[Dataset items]
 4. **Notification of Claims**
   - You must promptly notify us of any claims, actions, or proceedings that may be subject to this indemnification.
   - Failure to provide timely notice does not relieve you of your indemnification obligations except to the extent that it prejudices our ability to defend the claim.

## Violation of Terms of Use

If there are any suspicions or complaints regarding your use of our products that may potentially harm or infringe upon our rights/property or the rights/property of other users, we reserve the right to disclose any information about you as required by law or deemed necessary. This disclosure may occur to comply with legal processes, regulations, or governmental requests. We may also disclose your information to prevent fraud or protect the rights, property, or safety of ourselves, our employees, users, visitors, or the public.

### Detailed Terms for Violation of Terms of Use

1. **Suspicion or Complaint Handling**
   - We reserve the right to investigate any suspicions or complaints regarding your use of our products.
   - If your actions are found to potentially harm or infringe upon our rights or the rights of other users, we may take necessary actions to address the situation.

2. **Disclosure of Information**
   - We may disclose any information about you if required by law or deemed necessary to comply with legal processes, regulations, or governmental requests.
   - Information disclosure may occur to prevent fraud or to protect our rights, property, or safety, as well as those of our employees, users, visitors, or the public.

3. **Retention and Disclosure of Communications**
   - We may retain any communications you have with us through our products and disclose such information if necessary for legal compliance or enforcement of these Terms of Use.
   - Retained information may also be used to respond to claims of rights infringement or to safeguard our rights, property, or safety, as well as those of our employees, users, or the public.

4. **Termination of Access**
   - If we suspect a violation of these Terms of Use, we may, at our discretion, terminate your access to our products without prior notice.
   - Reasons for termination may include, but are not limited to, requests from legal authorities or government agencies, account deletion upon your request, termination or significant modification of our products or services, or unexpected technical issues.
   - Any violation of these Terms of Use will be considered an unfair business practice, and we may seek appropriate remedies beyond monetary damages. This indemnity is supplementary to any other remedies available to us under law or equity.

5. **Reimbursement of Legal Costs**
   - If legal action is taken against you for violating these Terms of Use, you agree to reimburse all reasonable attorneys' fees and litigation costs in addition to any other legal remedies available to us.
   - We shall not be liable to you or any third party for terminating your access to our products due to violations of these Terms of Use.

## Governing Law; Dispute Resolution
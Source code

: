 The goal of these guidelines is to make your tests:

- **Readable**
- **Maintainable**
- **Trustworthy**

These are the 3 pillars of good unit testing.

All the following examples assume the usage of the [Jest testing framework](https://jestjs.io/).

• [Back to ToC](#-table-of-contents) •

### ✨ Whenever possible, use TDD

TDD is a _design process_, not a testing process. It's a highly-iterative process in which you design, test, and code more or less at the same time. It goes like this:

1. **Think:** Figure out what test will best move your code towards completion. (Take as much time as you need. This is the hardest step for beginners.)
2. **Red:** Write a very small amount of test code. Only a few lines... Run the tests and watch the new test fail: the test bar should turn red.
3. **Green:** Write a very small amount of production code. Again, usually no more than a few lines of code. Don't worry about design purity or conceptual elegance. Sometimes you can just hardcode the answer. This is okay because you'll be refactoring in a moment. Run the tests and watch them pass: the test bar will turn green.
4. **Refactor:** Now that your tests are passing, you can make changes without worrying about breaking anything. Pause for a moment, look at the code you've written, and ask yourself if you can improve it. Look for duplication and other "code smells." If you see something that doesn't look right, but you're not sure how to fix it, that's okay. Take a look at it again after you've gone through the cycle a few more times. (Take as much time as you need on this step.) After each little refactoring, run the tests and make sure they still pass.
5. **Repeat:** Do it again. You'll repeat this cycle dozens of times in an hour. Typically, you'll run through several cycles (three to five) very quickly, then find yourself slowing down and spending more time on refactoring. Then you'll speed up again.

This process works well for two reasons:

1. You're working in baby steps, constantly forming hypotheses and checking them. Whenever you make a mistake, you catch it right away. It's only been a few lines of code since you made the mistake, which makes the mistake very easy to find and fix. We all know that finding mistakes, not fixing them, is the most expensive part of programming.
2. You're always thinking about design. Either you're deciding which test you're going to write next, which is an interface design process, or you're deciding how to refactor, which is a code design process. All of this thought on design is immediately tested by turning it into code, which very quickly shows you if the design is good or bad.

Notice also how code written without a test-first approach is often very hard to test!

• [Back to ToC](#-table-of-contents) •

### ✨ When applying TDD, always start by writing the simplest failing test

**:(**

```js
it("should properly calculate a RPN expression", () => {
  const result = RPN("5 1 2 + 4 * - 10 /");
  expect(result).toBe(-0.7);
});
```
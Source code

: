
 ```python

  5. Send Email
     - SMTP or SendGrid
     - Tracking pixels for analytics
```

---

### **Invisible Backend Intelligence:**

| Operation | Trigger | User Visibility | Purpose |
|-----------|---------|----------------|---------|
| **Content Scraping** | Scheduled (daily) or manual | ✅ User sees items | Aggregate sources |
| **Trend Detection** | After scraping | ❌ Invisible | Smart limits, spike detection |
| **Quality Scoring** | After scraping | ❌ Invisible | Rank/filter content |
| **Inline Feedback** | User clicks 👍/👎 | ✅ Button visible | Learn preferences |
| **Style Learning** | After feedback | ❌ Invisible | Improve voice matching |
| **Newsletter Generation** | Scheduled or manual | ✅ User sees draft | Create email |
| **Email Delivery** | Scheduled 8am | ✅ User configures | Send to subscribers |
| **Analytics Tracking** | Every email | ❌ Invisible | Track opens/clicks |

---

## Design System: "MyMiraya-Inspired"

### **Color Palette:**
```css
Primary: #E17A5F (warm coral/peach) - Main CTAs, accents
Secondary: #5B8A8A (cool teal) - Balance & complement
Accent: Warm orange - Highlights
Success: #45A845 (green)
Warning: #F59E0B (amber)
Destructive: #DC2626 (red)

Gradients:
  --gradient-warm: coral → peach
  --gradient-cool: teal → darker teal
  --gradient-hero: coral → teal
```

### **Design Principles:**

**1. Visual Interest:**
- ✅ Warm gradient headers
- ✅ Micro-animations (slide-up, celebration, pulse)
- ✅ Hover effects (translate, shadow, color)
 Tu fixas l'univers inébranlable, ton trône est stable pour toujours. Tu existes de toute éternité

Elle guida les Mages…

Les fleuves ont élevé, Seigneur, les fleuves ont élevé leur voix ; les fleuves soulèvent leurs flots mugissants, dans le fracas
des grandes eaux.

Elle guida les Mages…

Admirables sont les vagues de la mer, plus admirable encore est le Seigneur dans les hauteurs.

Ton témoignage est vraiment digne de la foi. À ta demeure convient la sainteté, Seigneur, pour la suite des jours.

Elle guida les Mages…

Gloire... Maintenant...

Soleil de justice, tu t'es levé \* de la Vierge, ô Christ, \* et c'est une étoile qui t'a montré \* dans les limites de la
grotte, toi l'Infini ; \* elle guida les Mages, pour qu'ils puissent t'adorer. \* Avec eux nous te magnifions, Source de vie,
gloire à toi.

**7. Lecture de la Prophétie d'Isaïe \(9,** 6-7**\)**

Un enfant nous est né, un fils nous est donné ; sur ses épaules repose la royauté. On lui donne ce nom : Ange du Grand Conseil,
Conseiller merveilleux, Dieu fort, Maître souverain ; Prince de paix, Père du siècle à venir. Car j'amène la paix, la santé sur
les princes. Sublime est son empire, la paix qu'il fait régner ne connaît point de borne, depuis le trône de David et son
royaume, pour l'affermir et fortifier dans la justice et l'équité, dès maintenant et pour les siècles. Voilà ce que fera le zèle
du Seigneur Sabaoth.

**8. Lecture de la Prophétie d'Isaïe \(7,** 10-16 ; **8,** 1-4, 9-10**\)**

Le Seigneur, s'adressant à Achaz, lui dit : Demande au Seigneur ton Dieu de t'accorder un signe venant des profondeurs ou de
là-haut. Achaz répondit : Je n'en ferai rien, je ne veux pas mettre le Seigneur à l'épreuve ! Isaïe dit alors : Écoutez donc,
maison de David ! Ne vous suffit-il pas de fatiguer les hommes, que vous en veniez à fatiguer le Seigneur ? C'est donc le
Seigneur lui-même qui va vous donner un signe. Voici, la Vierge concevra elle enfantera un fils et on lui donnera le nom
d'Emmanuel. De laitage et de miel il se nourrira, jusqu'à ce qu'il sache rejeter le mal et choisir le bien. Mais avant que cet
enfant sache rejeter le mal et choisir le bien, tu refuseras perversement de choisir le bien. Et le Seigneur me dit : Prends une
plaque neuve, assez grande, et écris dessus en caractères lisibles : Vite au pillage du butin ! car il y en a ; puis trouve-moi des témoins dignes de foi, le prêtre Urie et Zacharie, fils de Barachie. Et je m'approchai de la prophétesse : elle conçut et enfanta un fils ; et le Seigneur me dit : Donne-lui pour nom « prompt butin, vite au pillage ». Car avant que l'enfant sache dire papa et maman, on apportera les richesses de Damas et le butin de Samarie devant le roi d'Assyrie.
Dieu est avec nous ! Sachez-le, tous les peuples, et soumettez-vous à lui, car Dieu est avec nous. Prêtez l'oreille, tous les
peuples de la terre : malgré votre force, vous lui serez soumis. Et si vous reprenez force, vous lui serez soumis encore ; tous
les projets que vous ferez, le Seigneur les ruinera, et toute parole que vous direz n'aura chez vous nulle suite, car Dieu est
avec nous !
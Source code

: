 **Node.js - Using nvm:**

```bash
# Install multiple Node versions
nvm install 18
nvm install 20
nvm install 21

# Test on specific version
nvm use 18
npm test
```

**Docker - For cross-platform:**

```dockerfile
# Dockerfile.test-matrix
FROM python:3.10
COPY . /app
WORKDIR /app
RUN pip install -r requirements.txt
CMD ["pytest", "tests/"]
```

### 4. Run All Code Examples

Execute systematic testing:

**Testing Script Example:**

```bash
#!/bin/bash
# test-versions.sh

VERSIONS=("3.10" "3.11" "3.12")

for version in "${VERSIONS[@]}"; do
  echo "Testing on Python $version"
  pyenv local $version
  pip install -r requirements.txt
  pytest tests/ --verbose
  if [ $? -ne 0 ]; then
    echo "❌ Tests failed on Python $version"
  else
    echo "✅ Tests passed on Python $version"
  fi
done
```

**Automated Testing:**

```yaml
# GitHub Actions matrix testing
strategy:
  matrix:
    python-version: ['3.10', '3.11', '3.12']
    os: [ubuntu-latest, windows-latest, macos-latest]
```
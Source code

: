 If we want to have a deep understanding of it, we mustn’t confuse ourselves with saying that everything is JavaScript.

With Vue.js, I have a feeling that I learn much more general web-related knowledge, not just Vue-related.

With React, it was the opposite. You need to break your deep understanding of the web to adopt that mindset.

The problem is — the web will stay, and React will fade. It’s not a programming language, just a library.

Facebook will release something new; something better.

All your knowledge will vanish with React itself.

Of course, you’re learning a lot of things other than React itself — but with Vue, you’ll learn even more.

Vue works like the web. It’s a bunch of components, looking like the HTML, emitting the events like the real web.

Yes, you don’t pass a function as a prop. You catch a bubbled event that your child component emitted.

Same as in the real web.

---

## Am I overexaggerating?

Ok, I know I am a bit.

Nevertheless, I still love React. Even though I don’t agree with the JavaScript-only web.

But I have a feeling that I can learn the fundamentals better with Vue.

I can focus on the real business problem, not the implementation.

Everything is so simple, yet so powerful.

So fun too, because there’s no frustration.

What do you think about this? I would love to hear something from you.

● **Your objective**: Return word for word the lines above from the line with "5. **Reimbursement of Legal Costs**" to the line with "These are the 3 pillars of good unit testing.", including both and leaving out all others.

● **Output of the exercise**:
5. **Reimbursement of Legal Costs**
   - If legal action is taken against you for violating these Terms of Use, you agree to reimburse all reasonable attorneys' fees and litigation costs in addition to any other legal remedies available to us.
   - We shall not be liable to you or any third party for terminating your access to our products due to violations of these Terms of Use.

## Governing Law; Dispute Resolution
Source code

: The goal of these guidelines is to make your tests:

- **Readable**
- **Maintainable**
- **Trustworthy**

These are the 3 pillars of good unit testing.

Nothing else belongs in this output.